- Task brief -
Nothing in the records should differ when you write them out again.

Plain-text document sources
Start of Block
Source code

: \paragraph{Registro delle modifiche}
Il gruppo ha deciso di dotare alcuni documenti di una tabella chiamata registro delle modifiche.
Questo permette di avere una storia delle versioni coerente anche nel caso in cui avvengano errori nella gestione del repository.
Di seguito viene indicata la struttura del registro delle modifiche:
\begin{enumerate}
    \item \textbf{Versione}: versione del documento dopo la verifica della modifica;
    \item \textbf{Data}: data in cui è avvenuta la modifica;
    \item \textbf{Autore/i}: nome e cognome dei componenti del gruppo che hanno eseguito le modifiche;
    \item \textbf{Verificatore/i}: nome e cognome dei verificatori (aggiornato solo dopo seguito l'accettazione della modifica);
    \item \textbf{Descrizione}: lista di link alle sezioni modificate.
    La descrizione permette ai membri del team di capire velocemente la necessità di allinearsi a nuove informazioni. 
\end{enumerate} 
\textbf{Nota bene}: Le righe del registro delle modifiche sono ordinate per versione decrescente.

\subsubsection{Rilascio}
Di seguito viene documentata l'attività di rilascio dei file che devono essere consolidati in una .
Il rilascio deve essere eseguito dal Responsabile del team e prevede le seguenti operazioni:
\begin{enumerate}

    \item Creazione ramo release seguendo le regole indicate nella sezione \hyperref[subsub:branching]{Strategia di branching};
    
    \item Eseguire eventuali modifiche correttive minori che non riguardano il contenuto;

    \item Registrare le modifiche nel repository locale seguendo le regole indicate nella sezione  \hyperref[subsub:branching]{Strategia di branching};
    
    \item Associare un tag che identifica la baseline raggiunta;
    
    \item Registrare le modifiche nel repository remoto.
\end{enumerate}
End of Block
- Exercise response -
Source code

: \paragraph{Registro delle modifiche}
Il gruppo ha deciso di dotare alcuni documenti di una tabella chiamata registro delle modifiche.
Questo permette di avere una storia delle versioni coerente anche nel caso in cui avvengano errori nella gestione del repository.
Di seguito viene indicata la struttura del registro delle modifiche:
\begin{enumerate}
    \item \textbf{Versione}: versione del documento dopo la verifica della modifica;
    \item \textbf{Data}: data in cui è avvenuta la modifica;
    \item \textbf{Autore/i}: nome e cognome dei componenti del gruppo che hanno eseguito le modifiche;
    \item \textbf{Verificatore/i}: nome e cognome dei verificatori (aggiornato solo dopo seguito l'accettazione della modifica);
    \item \textbf{Descrizione}: lista di link alle sezioni modificate.
    La descrizione permette ai membri del team di capire velocemente la necessità di allinearsi a nuove informazioni. 
\end{enumerate} 
\textbf{Nota bene}: Le righe del registro delle modifiche sono ordinate per versione decrescente.

\subsubsection{Rilascio}
Di seguito viene documentata l'attività di rilascio dei file che devono essere consolidati in una .
Il rilascio deve essere eseguito dal Responsabile del team e prevede le seguenti operazioni:
\begin{enumerate}

    \item Creazione ramo release seguendo le regole indicate nella sezione \hyperref[subsub:branching]{Strategia di branching};
    
    \item Eseguire eventuali modifiche correttive minori che non riguardano il contenuto;

    \item Registrare le modifiche nel repository locale seguendo le regole indicate nella sezione  \hyperref[subsub:branching]{Strategia di branching};
    
    \item Associare un tag che identifica la baseline raggiunta;
    
    \item Registrare le modifiche nel repository remoto.
\end{enumerate}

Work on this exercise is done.